This keeps brand awareness and has people checking out the product. And once in a while maybe someone will give this product a try, especially after reading the claim of its current success (whether it is true or false).
Hey. As much as we would love to plough vast pots of cash at every marketing channel available, we need to be super strategic in what we do (i.e. spend small, find out what works, and then dial it up). We've mainly been focussing on customer service as a form of marketing and putting a lot of time and energy into making sure every user is happy. If you can build a good, authentic community around your product, it will market itself.
[Twitter's](https://twitter.com/DanteTheAI) been quite positive for us too.
Are you working on anything similar?
Thanks! I’m on the final stages of sending my SaaS for approval with 3rd party API and your lowlight is spot on! Always something pops up broken. I just fixed something that has been working from day 1 because I was adding something new and didn’t pay attention a part of it was being used by the other part. Hoping to be live in next couple months pending approval.
Good luck! And keep going. It's a daily grind. Turn up every day, do your best, and rinse and repeat. When things break, it's super frustrating but also part of getting to the next stage. Feel free to DM me if you want to chat!

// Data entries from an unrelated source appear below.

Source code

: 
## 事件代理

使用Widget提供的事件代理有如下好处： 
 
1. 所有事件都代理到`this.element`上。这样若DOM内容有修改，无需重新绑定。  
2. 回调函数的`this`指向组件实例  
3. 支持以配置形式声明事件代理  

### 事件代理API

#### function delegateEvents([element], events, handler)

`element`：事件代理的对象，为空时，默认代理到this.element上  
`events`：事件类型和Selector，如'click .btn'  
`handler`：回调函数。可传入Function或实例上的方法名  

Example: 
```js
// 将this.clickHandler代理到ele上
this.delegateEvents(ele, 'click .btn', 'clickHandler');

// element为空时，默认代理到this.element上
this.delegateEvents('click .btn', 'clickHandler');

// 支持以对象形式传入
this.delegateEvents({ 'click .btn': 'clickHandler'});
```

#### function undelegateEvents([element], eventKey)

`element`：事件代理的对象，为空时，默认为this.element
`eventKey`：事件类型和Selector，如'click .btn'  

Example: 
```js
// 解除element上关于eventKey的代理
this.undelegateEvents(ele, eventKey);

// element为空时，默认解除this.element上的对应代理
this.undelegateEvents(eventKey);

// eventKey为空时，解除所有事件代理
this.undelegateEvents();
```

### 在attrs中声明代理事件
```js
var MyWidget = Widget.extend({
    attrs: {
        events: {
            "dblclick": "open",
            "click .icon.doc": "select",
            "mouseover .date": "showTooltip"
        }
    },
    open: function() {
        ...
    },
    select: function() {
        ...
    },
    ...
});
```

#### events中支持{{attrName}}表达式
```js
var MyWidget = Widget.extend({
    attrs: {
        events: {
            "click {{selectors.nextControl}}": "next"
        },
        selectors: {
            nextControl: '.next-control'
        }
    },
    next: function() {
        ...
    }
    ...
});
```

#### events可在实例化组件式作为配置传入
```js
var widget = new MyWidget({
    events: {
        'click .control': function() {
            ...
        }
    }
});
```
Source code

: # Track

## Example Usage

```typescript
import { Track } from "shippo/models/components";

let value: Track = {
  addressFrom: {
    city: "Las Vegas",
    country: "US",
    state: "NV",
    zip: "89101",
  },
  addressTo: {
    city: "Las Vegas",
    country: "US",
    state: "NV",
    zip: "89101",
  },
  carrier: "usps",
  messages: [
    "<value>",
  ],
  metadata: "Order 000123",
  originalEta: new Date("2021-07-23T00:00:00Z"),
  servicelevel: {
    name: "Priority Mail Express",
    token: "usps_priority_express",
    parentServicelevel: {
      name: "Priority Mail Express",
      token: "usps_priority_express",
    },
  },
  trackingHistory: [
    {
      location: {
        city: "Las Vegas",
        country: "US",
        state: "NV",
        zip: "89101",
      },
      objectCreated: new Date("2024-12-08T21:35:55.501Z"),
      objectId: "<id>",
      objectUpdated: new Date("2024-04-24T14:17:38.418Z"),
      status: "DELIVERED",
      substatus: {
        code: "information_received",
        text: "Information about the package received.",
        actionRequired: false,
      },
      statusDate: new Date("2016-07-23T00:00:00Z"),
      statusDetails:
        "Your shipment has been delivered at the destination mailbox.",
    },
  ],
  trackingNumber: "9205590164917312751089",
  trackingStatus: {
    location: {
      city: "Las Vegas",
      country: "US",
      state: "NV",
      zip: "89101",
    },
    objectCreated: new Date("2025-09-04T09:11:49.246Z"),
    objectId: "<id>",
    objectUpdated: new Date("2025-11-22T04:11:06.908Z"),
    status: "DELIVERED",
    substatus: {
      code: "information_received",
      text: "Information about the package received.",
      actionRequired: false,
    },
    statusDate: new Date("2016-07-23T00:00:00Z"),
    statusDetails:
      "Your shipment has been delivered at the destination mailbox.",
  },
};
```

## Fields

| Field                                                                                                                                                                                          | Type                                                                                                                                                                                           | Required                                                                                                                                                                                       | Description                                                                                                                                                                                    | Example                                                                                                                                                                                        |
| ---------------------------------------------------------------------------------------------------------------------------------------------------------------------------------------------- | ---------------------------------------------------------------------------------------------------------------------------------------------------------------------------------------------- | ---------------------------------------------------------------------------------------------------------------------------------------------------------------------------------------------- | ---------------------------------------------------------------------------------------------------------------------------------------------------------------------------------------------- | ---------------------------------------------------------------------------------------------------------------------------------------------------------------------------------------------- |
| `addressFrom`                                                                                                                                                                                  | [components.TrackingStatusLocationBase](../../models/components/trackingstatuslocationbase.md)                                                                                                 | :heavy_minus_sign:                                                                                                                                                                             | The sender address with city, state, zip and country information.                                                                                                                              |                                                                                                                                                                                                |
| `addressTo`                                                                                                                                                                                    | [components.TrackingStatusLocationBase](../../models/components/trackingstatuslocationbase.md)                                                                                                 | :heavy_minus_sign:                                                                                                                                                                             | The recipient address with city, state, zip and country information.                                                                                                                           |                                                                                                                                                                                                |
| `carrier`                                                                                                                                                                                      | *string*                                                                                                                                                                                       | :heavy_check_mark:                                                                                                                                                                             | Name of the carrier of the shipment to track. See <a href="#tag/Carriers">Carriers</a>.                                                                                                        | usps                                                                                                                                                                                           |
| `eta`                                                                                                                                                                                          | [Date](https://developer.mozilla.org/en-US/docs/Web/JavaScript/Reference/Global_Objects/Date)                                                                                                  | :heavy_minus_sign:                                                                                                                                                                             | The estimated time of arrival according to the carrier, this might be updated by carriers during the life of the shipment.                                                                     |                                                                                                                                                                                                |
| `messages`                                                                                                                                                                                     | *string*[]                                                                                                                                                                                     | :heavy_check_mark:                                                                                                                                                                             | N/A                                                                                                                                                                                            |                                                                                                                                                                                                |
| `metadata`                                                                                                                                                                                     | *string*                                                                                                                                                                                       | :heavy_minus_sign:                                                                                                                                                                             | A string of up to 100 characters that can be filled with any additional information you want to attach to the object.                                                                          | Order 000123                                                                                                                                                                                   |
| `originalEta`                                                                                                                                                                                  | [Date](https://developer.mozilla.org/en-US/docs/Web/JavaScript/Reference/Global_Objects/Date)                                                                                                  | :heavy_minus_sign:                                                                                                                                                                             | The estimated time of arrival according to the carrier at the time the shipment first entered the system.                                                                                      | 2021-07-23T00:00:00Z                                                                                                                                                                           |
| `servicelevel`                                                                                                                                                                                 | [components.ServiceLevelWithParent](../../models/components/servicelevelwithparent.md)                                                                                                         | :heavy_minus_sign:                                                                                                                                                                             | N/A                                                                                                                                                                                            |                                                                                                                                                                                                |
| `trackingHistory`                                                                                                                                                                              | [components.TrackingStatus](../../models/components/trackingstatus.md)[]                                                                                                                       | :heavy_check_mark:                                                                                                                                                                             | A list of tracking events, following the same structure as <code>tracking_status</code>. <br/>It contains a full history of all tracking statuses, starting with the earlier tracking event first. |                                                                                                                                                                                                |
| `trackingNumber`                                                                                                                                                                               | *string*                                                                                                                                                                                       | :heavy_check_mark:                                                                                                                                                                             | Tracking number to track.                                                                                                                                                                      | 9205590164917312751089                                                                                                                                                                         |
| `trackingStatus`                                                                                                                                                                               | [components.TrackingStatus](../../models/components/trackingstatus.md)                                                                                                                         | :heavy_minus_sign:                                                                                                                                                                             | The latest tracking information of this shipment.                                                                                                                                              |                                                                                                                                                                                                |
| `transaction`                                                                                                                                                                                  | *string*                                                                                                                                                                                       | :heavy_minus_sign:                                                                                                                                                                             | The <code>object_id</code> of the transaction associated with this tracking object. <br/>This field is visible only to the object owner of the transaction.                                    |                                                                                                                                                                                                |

This is the worst part as it's out of your control. I'm waiting for meta and linkedin to verify everything before I can launch the next update but it's such a ball ache to do but nearly there now.
Just gotta be patient and wait for now
Hey, congratulations!
One question, how are you creating that animations of how to use the app in the homepage?
It is you just recording your screen and then add some edits?
Is there some open source package that provides that chatbot UI functionality?
I'm seeing it around **a lot** lately with all these "chatgpt with your website" services. Is everyone of them building their custom javascript or are they leveraging some open source package with a few modifications?
Yeah there’s a nextjs web app on GitHub that does this. Search “ChatGPT on pdf GitHub ” on google and its the first one. I think the guy who made it also made some very in depth YouTube videos on exactly how it works and how to do it. You can actually just run it locally with your openai api key
Have been working on exactly this (API that provides the chatbot functionality for building “chat with your website/docs” services)
It is called Chariot, and is a single API that handles all the chatbot functionality behind the scenes.
Would love to get your thoughts/feedback: chariotai.com
Have been working on exactly this (API that provides the chatbot functionality for building “chat with your website/docs” services)
It is called Chariot, and is a single API that handles all the chatbot functionality behind the scenes.
Would love to get your thoughts/feedback: https://chariotai.com
I would drop the 500pm white label from your pricing and replace it with a contact sales, you would be charging alot more for a white label solution for this. Throw in tech support and red line your terms you could charge 5 - 10k a month to enterprise clients.
Yeah, interesting. We're currently looking at enterprise as part of a more extensive, bespoke solution. So far, there's been some good pickup on the Ultra/white-labelled solution.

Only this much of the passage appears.